- [Work instructions] Lift out all lines below that contain "public".

[Start of Attachment]

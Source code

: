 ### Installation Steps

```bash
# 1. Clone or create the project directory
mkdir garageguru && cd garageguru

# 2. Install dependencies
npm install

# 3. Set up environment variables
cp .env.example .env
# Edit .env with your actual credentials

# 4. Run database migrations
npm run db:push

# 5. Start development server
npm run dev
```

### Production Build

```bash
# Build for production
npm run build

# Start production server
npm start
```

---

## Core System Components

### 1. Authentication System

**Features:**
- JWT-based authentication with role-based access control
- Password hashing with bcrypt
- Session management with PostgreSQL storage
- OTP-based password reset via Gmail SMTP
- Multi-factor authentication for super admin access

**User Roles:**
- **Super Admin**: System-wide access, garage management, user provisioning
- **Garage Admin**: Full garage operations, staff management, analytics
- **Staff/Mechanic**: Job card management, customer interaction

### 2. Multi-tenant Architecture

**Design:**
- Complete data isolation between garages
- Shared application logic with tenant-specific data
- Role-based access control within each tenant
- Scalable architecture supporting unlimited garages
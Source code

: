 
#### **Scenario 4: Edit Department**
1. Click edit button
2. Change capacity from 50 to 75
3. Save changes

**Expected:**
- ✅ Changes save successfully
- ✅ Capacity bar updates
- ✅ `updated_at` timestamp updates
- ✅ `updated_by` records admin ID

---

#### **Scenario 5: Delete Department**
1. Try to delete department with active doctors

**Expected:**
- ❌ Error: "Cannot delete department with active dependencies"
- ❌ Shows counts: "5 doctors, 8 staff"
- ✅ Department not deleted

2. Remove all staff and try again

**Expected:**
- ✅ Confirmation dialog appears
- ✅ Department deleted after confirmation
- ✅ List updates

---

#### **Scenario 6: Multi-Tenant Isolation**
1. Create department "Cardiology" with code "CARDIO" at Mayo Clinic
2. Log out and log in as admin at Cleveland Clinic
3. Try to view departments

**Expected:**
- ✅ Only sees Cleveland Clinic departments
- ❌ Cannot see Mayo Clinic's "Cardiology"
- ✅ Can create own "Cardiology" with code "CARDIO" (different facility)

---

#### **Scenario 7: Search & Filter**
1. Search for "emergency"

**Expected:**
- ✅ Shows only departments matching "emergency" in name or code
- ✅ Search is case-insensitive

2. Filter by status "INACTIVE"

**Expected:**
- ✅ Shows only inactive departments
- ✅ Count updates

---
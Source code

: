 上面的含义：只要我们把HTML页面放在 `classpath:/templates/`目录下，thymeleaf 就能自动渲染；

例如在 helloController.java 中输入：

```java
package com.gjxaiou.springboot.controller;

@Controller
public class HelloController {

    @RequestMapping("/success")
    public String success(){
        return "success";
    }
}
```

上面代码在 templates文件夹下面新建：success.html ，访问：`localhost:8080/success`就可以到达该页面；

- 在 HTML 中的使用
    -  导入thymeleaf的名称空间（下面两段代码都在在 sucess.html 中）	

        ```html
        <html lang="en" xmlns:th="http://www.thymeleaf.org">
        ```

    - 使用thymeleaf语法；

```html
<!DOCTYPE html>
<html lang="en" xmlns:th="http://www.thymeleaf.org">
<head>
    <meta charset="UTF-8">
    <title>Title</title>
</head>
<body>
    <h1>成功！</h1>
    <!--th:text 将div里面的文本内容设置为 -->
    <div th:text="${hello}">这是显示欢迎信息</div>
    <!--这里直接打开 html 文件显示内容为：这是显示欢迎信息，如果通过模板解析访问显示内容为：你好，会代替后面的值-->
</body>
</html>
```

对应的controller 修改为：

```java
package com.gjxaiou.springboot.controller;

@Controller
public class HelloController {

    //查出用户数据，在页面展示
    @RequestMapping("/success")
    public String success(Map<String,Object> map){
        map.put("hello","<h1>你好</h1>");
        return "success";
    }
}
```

[End of Attachment]

- [Written reply]
public class HelloController {
    public String success(){
public class HelloController {
    public String success(Map<String,Object> map){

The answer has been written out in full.